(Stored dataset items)

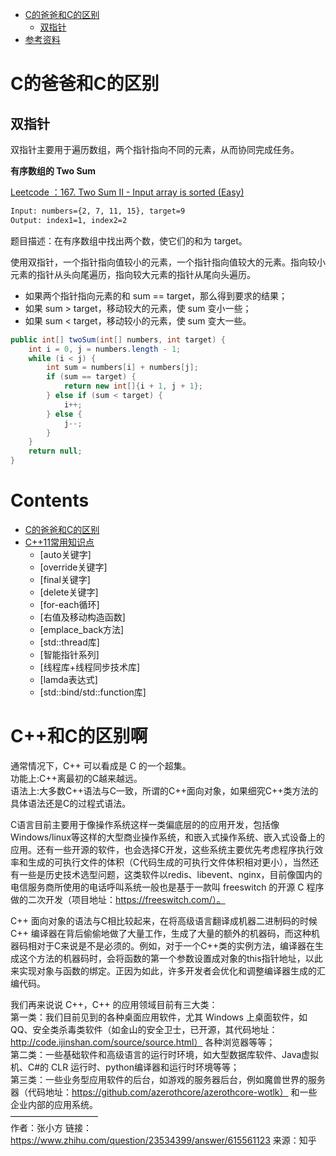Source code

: <!-- GFM-TOC -->
* [C的爸爸和C的区别](#c的爸爸和c的区别)
    * [双指针](#双指针)
* [参考资料](#参考资料)
<!-- GFM-TOC -->


# C的爸爸和C的区别

## 双指针

双指针主要用于遍历数组，两个指针指向不同的元素，从而协同完成任务。

**有序数组的 Two Sum** 

[Leetcode ：167. Two Sum II - Input array is sorted (Easy)](https://leetcode.com/problems/two-sum-ii-input-array-is-sorted/description/)

```html
Input: numbers={2, 7, 11, 15}, target=9
Output: index1=1, index2=2
```

题目描述：在有序数组中找出两个数，使它们的和为 target。

使用双指针，一个指针指向值较小的元素，一个指针指向值较大的元素。指向较小元素的指针从头向尾遍历，指向较大元素的指针从尾向头遍历。

- 如果两个指针指向元素的和 sum == target，那么得到要求的结果；
- 如果 sum > target，移动较大的元素，使 sum 变小一些；
- 如果 sum < target，移动较小的元素，使 sum 变大一些。

```java
public int[] twoSum(int[] numbers, int target) {
    int i = 0, j = numbers.length - 1;
    while (i < j) {
        int sum = numbers[i] + numbers[j];
        if (sum == target) {
            return new int[]{i + 1, j + 1};
        } else if (sum < target) {
            i++;
        } else {
            j--;
        }
    }
    return null;
}
```



<!-- GFM-TOC -->
# Contents
* [C的爸爸和C的区别](#c的爸爸和c的区别)
* [C++11常用知识点](#c++11常用知识点)
    * [auto关键字]
    * [override关键字]
    * [final关键字]
    * [delete关键字]
    * [for-each循环]
    * [右值及移动构造函数]
    * [emplace_back方法]
    * [std::thread库]
    * [智能指针系列]
    * [线程库+线程同步技术库]
    * [lamda表达式]
    * [std::bind/std::function库]
<!-- GFM-TOC -->


# C++和C的区别啊
通常情况下，C++ 可以看成是 C 的一个超集。  
功能上:C++离最初的C越来越远。  
语法上:大多数C++语法与C一致，所谓的C++面向对象，如果细究C++类方法的具体语法还是C的过程式语法。

C语言目前主要用于像操作系统这样一类偏底层的的应用开发，包括像 Windows/linux等这样的大型商业操作系统，和嵌入式操作系统、嵌入式设备上的应用。还有一些开源的软件，也会选择C开发，这些系统主要优先考虑程序执行效率和生成的可执行文件的体积（C代码生成的可执行文件体积相对更小），当然还有一些是历史技术选型问题，这类软件以redis、libevent、nginx，目前像国内的电信服务商所使用的电话呼叫系统一般也是基于一款叫 freeswitch 的开源 C 程序做的二次开发（项目地址：https://freeswitch.com/）。

C++ 面向对象的语法与C相比较起来，在将高级语言翻译成机器二进制码的时候C++ 编译器在背后偷偷地做了大量工作，生成了大量的额外的机器码，而这种机器码相对于C来说是不是必须的。例如，对于一个C++类的实例方法，编译器在生成这个方法的机器码时，会将函数的第一个参数设置成对象的this指针地址，以此来实现对象与函数的绑定。正因为如此，许多开发者会优化和调整编译器生成的汇编代码。

我们再来说说 C++，C++ 的应用领域目前有三大类：  
第一类：我们目前见到的各种桌面应用软件，尤其 Windows 上桌面软件，如 QQ、安全类杀毒类软件（如金山的安全卫士，已开源，其代码地址：http://code.ijinshan.com/source/source.html）
各种浏览器等等；  
第二类：一些基础软件和高级语言的运行时环境，如大型数据库软件、Java虚拟机、C#的 CLR 运行时、python编译器和运行时环境等等；  
第三类：一些业务型应用软件的后台，如游戏的服务器后台，例如魔兽世界的服务器（代码地址：https://github.com/azerothcore/azerothcore-wotlk）
和一些企业内部的应用系统。  
——————————  
作者：张小方
链接：https://www.zhihu.com/question/23534399/answer/615561123
来源：知乎
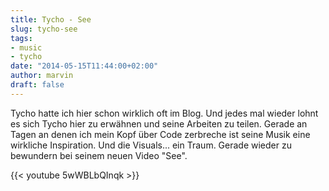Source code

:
 ```yaml
---
title: Tycho - See
slug: tycho-see
tags:
- music
- tycho
date: "2014-05-15T11:44:00+02:00"
author: marvin
draft: false
---
```

Tycho hatte ich hier schon wirklich oft im Blog. Und jedes mal wieder
lohnt es sich Tycho hier zu erwähnen und seine Arbeiten zu teilen.
Gerade an Tagen an denen ich mein Kopf über Code zerbreche ist seine
Musik eine wirkliche Inspiration. Und die Visuals... ein Traum. Gerade
wieder zu bewundern bei seinem neuen Video "See".

{{< youtube 5wWBLbQInqk >}}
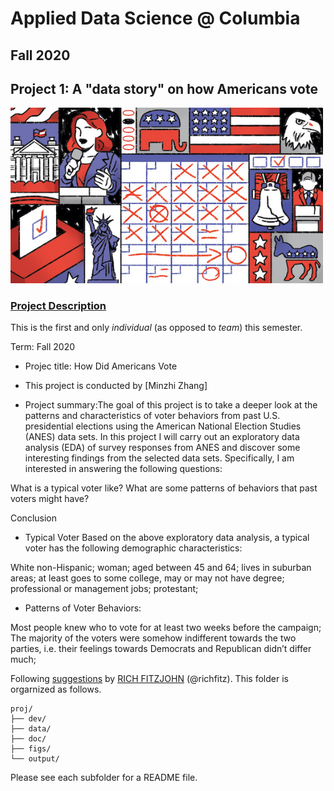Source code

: # Applied Data Science @ Columbia
## Fall 2020
## Project 1: A "data story" on how Americans vote

<img src="figs/title1.jpeg" width="500">

### [Project Description](doc/)
This is the first and only *individual* (as opposed to *team*) this semester. 

Term: Fall 2020

+ Projec title: How Did Americans Vote
+ This project is conducted by [Minzhi Zhang]

+ Project summary:The goal of this project is to take a deeper look at the patterns and characteristics of voter behaviors from past U.S. presidential elections using the American National Election Studies (ANES) data sets. In this project I will carry out an exploratory data analysis (EDA) of survey responses from ANES and discover some interesting findings from the selected data sets. Specifically, I am interested in answering the following questions:

What is a typical voter like?
What are some patterns of behaviors that past voters might have?

Conclusion
+ Typical Voter
Based on the above exploratory data analysis, a typical voter has the following demographic characteristics:

White non-Hispanic;
woman;
aged between 45 and 64;
lives in suburban areas;
at least goes to some college, may or may not have degree;
professional or management jobs;
protestant;

+ Patterns of Voter Behaviors:

Most people knew who to vote for at least two weeks before the campaign;
The majority of the voters were somehow indifferent towards the two parties, i.e. their feelings towards Democrats and Republican didn’t differ much;

Following [suggestions](http://nicercode.github.io/blog/2013-04-05-projects/) by [RICH FITZJOHN](http://nicercode.github.io/about/#Team) (@richfitz). This folder is orgarnized as follows.

```
proj/
├── dev/
├── data/
├── doc/
├── figs/
└── output/
```

Please see each subfolder for a README file.
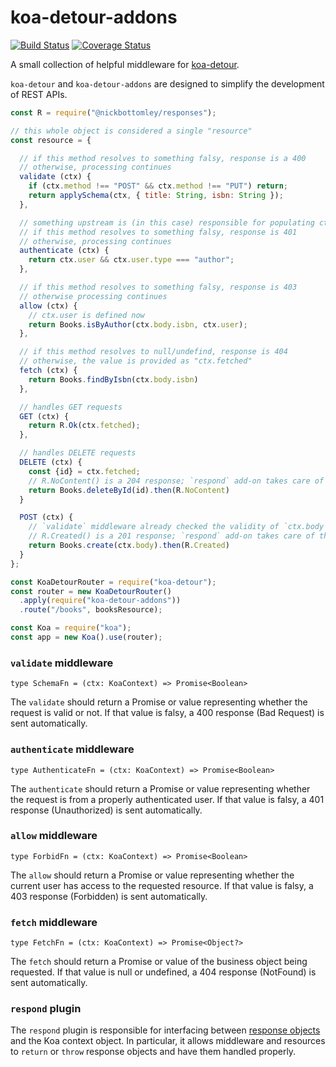 # koa-detour-addons

[![Build Status](https://travis-ci.org/nickb1080/koa-detour-addons.svg?branch=master)](https://travis-ci.org/nickb1080/koa-detour-addons)
[![Coverage Status](https://coveralls.io/repos/github/nickb1080/koa-detour-addons/badge.svg?branch=master)](https://coveralls.io/github/nickb1080/koa-detour-addons?branch=master)

A small collection of helpful middleware for [koa-detour]().

`koa-detour` and `koa-detour-addons` are designed to simplify the development of REST APIs.

```js
const R = require("@nickbottomley/responses");

// this whole object is considered a single "resource"
const resource = {

  // if this method resolves to something falsy, response is a 400
  // otherwise, processing continues
  validate (ctx) {
    if (ctx.method !== "POST" && ctx.method !== "PUT") return;
    return applySchema(ctx, { title: String, isbn: String });
  },

  // something upstream is (in this case) responsible for populating ctx.user
  // if this method resolves to something falsy, response is 401
  // otherwise, processing continues
  authenticate (ctx) {
    return ctx.user && ctx.user.type === "author";
  },

  // if this method resolves to something falsy, response is 403
  // otherwise processing continues
  allow (ctx) {
    // ctx.user is defined now
    return Books.isByAuthor(ctx.body.isbn, ctx.user);
  },

  // if this method resolves to null/undefind, response is 404
  // otherwise, the value is provided as "ctx.fetched"
  fetch (ctx) {
    return Books.findByIsbn(ctx.body.isbn)
  },

  // handles GET requests
  GET (ctx) {
    return R.Ok(ctx.fetched);
  },

  // handles DELETE requests
  DELETE (ctx) {
    const {id} = ctx.fetched;
    // R.NoContent() is a 204 response; `respond` add-on takes care of the details
    return Books.deleteById(id).then(R.NoContent)
  }

  POST (ctx) {
    // `validate` middleware already checked the validity of `ctx.body`
    // R.Created() is a 201 response; `respond` add-on takes care of the details
    return Books.create(ctx.body).then(R.Created)
  }
};

const KoaDetourRouter = require("koa-detour");
const router = new KoaDetourRouter()
  .apply(require("koa-detour-addons"))
  .route("/books", booksResource);

const Koa = require("koa");
const app = new Koa().use(router);
```

### `validate` middleware
`type SchemaFn = (ctx: KoaContext) => Promise<Boolean>`

The `validate` should return a Promise or value representing whether the request is valid or not. If that value is falsy, a 400 response (Bad Request) is sent automatically.

### `authenticate` middleware
`type AuthenticateFn = (ctx: KoaContext) => Promise<Boolean>`

The `authenticate` should return a Promise or value representing whether the request is from a properly authenticated user. If that value is falsy, a 401 response (Unauthorized) is sent automatically.

### `allow` middleware
`type ForbidFn = (ctx: KoaContext) => Promise<Boolean>`

The `allow` should return a Promise or value representing whether the current user has access to the requested resource. If that value is falsy, a 403 response (Forbidden) is sent automatically.

### `fetch` middleware
`type FetchFn = (ctx: KoaContext) => Promise<Object?>`

The `fetch` should return a Promise or value of the business object being requested. If that value is null or undefined, a 404 response (NotFound) is sent automatically.

### `respond` plugin
The `respond` plugin is responsible for interfacing between [response objects](https://github.com/nickb1080/responses) and the Koa context object. In particular, it allows middleware and resources to `return` or `throw` response objects and have them handled properly.
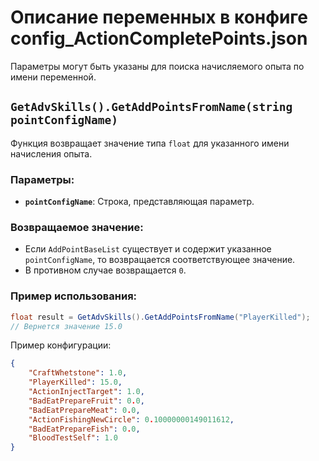 # Описание переменных в конфиге config_ActionCompletePoints.json

Параметры могут быть указаны для поиска начисляемого опыта по имени переменной.

## `GetAdvSkills().GetAddPointsFromName(string pointConfigName)`

Функция возвращает значение типа `float` для указанного имени начисления опыта.

### Параметры:

- **`pointConfigName`**: Строка, представляющая параметр.

### Возвращаемое значение:

- Если `AddPointBaseList` существует и содержит указанное `pointConfigName`, то возвращается соответствующее значение.
- В противном случае возвращается `0`.

### Пример использования:

```csharp
float result = GetAdvSkills().GetAddPointsFromName("PlayerKilled");
// Вернется значение 15.0 
```

Пример конфигурации:

```json
{
    "CraftWhetstone": 1.0,
    "PlayerKilled": 15.0,
    "ActionInjectTarget": 1.0,
    "BadEatPrepareFruit": 0.0,
    "BadEatPrepareMeat": 0.0,
    "ActionFishingNewCircle": 0.10000000149011612,
    "BadEatPrepareFish": 0.0,
    "BloodTestSelf": 1.0
}
```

Exercise brief:
Starting with the line above that holds "语法上:大多数C++语法与C", restate each line word for word up to and including the line that holds "by [Minzhi Zhang]". Drop the pictures.

Response area:
语法上:大多数C++语法与C一致，所谓的C++面向对象，如果细究C++类方法的具体语法还是C的过程式语法。

C语言目前主要用于像操作系统这样一类偏底层的的应用开发，包括像 Windows/linux等这样的大型商业操作系统，和嵌入式操作系统、嵌入式设备上的应用。还有一些开源的软件，也会选择C开发，这些系统主要优先考虑程序执行效率和生成的可执行文件的体积（C代码生成的可执行文件体积相对更小），当然还有一些是历史技术选型问题，这类软件以redis、libevent、nginx，目前像国内的电信服务商所使用的电话呼叫系统一般也是基于一款叫 freeswitch 的开源 C 程序做的二次开发（项目地址：https://freeswitch.com/）。

C++ 面向对象的语法与C相比较起来，在将高级语言翻译成机器二进制码的时候C++ 编译器在背后偷偷地做了大量工作，生成了大量的额外的机器码，而这种机器码相对于C来说是不是必须的。例如，对于一个C++类的实例方法，编译器在生成这个方法的机器码时，会将函数的第一个参数设置成对象的this指针地址，以此来实现对象与函数的绑定。正因为如此，许多开发者会优化和调整编译器生成的汇编代码。

我们再来说说 C++，C++ 的应用领域目前有三大类：  
第一类：我们目前见到的各种桌面应用软件，尤其 Windows 上桌面软件，如 QQ、安全类杀毒类软件（如金山的安全卫士，已开源，其代码地址：http://code.ijinshan.com/source/source.html）
各种浏览器等等；  
第二类：一些基础软件和高级语言的运行时环境，如大型数据库软件、Java虚拟机、C#的 CLR 运行时、python编译器和运行时环境等等；  
第三类：一些业务型应用软件的后台，如游戏的服务器后台，例如魔兽世界的服务器（代码地址：https://github.com/azerothcore/azerothcore-wotlk）
和一些企业内部的应用系统。  
——————————  
作者：张小方
链接：https://www.zhihu.com/question/23534399/answer/615561123
来源：知乎
Source code

:
 ```yaml
---
title: Tycho - See
slug: tycho-see
tags:
- music
- tycho
date: "2014-05-15T11:44:00+02:00"
author: marvin
draft: false
---
```

Tycho hatte ich hier schon wirklich oft im Blog. Und jedes mal wieder
lohnt es sich Tycho hier zu erwähnen und seine Arbeiten zu teilen.
Gerade an Tagen an denen ich mein Kopf über Code zerbreche ist seine
Musik eine wirkliche Inspiration. Und die Visuals... ein Traum. Gerade
wieder zu bewundern bei seinem neuen Video "See".

{{< youtube 5wWBLbQInqk >}}
Source code

: # Applied Data Science @ Columbia
## Fall 2020
## Project 1: A "data story" on how Americans vote

<img src="figs/title1.jpeg" width="500">

### [Project Description](doc/)
This is the first and only *individual* (as opposed to *team*) this semester. 

Term: Fall 2020

+ Projec title: How Did Americans Vote
+ This project is conducted by [Minzhi Zhang]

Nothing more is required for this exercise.